▸ Aim of the task
Copy each line below in which the string "towards" appears.

Stored entries:
=======

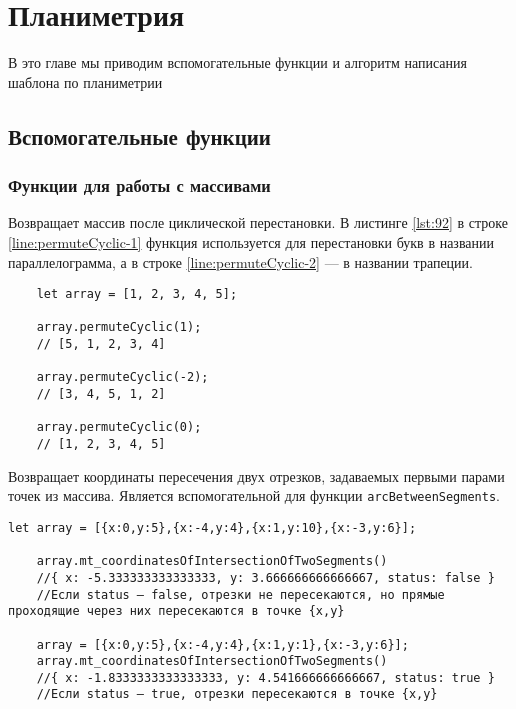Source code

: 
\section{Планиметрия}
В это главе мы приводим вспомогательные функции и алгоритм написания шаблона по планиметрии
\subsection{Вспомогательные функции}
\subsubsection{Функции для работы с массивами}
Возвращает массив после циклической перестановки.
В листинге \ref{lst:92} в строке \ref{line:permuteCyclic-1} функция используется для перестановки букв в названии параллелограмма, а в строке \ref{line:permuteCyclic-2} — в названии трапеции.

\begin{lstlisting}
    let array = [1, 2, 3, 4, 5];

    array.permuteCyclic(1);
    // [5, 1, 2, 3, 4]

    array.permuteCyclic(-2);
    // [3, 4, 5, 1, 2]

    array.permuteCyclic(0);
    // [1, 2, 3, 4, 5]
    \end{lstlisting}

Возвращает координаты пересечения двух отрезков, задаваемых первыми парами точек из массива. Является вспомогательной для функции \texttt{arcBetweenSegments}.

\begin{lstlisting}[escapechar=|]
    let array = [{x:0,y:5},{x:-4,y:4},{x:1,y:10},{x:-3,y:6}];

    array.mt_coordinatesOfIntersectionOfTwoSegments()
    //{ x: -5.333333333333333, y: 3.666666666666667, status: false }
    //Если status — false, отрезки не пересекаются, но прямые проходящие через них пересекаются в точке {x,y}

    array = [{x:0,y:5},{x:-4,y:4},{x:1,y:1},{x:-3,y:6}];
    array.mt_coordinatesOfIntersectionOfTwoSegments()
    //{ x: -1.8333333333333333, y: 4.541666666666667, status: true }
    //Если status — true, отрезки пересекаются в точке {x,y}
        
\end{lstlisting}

=======

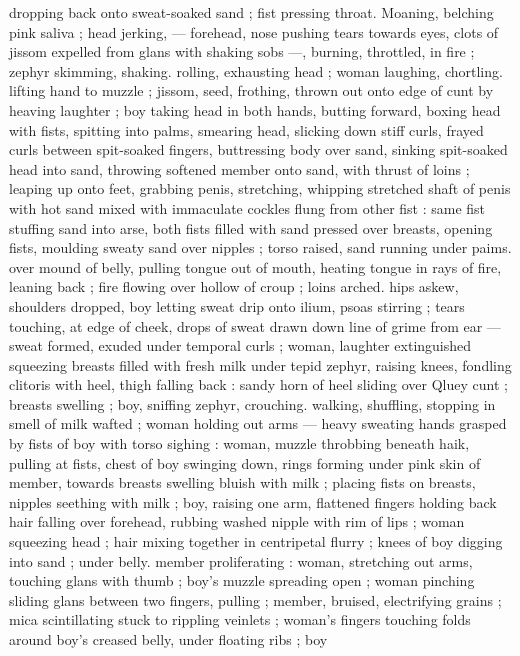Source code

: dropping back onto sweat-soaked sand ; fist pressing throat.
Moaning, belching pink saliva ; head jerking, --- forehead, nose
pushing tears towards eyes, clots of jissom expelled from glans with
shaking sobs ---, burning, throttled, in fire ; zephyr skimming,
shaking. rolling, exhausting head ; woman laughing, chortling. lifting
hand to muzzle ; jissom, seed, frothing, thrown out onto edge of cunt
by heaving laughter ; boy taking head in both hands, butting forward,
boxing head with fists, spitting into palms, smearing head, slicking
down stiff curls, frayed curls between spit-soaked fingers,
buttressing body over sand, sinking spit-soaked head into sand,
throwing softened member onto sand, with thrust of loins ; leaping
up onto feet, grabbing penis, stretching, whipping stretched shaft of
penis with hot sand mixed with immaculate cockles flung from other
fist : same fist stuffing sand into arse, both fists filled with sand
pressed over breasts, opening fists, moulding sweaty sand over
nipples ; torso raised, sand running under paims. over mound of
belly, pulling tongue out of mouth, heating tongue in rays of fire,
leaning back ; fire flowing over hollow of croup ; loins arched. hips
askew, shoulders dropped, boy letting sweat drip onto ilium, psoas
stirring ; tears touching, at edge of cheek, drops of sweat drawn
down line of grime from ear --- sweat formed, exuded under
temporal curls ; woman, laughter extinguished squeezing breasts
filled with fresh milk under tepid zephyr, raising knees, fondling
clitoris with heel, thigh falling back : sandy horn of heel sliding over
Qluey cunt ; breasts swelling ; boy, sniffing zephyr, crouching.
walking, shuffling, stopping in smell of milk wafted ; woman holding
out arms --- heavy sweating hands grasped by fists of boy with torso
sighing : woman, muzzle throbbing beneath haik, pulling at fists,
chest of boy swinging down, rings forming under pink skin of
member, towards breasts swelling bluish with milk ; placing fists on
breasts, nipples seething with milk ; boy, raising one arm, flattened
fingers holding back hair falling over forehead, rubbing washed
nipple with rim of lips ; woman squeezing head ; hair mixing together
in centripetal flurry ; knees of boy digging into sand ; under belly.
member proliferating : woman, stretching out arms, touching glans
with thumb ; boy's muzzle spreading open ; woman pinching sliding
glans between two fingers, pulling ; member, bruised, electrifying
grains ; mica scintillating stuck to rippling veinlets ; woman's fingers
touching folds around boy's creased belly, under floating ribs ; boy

=======

▸ Written answer
pushing tears towards eyes, clots of jissom expelled from glans with
member, towards breasts swelling bluish with milk ; placing fists on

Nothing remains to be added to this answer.